Wskrzeszenie resztek piernika, którego już nikt nie chce jeść. Piernikowo – czekoladowo -kawowo – pomarańczowe. Świetnie wyczuwalny smak kandyzowanej skórki zwłaszcza jeśli dodacie domowej. Przepis z bloga Escapade gourmande.
Składniki : ( robiłam z połowy porcji wyszło 13 trufli, przepis podaje na całość zgodnie z oryginałem )
- 250-300 g piernika
- 100 ml zaparzonej mocnej kawy ostudzonej
- 60 g gorzkiej czekolady ( dałam pół na pół mlecznej i gorzkiej )
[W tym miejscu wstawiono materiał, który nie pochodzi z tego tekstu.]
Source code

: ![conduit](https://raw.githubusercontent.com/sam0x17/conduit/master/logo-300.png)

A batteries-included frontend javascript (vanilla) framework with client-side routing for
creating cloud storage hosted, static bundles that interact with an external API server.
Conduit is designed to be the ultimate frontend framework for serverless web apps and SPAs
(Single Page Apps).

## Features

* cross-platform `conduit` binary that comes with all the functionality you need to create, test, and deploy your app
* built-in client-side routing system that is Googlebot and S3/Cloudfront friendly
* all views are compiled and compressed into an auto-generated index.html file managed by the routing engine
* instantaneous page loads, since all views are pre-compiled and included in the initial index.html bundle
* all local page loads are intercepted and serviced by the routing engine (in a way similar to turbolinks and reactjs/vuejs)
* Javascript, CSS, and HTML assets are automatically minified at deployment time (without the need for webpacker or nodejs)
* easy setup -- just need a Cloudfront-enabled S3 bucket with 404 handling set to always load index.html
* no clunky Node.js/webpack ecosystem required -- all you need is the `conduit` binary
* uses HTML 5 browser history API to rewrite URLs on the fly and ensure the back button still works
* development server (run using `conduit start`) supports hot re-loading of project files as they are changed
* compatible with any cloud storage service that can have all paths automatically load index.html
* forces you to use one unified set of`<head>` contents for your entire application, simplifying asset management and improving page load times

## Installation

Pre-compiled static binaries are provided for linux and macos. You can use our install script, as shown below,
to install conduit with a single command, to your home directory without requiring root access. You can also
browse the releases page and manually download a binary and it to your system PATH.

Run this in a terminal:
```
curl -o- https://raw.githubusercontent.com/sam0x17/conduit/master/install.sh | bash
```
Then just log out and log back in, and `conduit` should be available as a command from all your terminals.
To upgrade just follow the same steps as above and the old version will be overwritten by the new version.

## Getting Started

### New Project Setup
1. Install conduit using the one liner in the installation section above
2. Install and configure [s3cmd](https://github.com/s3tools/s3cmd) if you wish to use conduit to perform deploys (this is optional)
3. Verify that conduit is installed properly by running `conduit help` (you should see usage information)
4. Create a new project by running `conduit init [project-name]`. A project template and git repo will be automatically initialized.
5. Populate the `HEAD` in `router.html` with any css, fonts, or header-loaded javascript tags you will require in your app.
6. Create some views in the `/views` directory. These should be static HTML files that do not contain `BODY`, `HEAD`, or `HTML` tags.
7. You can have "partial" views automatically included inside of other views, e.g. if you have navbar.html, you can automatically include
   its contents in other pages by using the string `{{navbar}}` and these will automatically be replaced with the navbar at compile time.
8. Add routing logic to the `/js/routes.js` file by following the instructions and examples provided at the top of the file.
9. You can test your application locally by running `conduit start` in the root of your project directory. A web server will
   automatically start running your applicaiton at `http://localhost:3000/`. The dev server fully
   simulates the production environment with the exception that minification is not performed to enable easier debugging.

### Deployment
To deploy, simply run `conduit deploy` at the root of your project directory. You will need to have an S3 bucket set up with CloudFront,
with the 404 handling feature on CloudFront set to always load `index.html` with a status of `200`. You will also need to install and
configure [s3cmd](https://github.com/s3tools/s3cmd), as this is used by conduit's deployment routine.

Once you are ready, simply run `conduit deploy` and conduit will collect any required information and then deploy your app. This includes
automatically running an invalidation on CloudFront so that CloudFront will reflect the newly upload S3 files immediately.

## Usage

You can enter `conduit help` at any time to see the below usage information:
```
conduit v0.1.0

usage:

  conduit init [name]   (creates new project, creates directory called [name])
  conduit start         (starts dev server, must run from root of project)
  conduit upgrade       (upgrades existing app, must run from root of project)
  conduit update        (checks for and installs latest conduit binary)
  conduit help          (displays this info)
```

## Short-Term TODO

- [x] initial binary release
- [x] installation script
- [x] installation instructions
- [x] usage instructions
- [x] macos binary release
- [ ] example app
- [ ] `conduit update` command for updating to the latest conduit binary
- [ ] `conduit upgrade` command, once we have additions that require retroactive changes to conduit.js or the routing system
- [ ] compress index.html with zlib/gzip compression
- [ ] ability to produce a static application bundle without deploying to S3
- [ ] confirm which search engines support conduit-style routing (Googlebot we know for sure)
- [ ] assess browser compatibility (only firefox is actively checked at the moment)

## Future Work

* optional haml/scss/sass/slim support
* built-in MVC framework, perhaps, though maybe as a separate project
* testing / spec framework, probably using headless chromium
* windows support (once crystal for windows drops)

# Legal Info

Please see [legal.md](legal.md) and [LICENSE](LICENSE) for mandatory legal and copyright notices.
- 2 łyżki posiekanjej kandyzowanej skórki pomarańczowej
- łyżka alkoholu pomarańczowego ( u mnie likier corientau ) lub wódki w wersji bezalkoholowej można dodać świeżo wyciśnięty sok z pomarańczy
- gorzkie kakao
Czekoladę rozpuszczamy nad kąpielą wodną. Piernik kroimy w niewielką kostkę, wkładamy do miski. Do piernika dodajemy kawę, czekoladę, alkohol i skórkę kandyzowaną. Całość bardzo dobrze mieszamy. Jeśli masa jest za rzadka dodajemy więcej piernika. Jeśli nie mamy to proponuje wcześniej stopniowo dodawać mokre składniki. Masę wstawiamy na około 1 godziny do lodówkilub na 15 minut do zamrażarnika – moja była idealna i pominęłam ten krok. Po wyjeciu z lodowki formujemy kulki na kęs lub 2 i obtaczamy w kakao.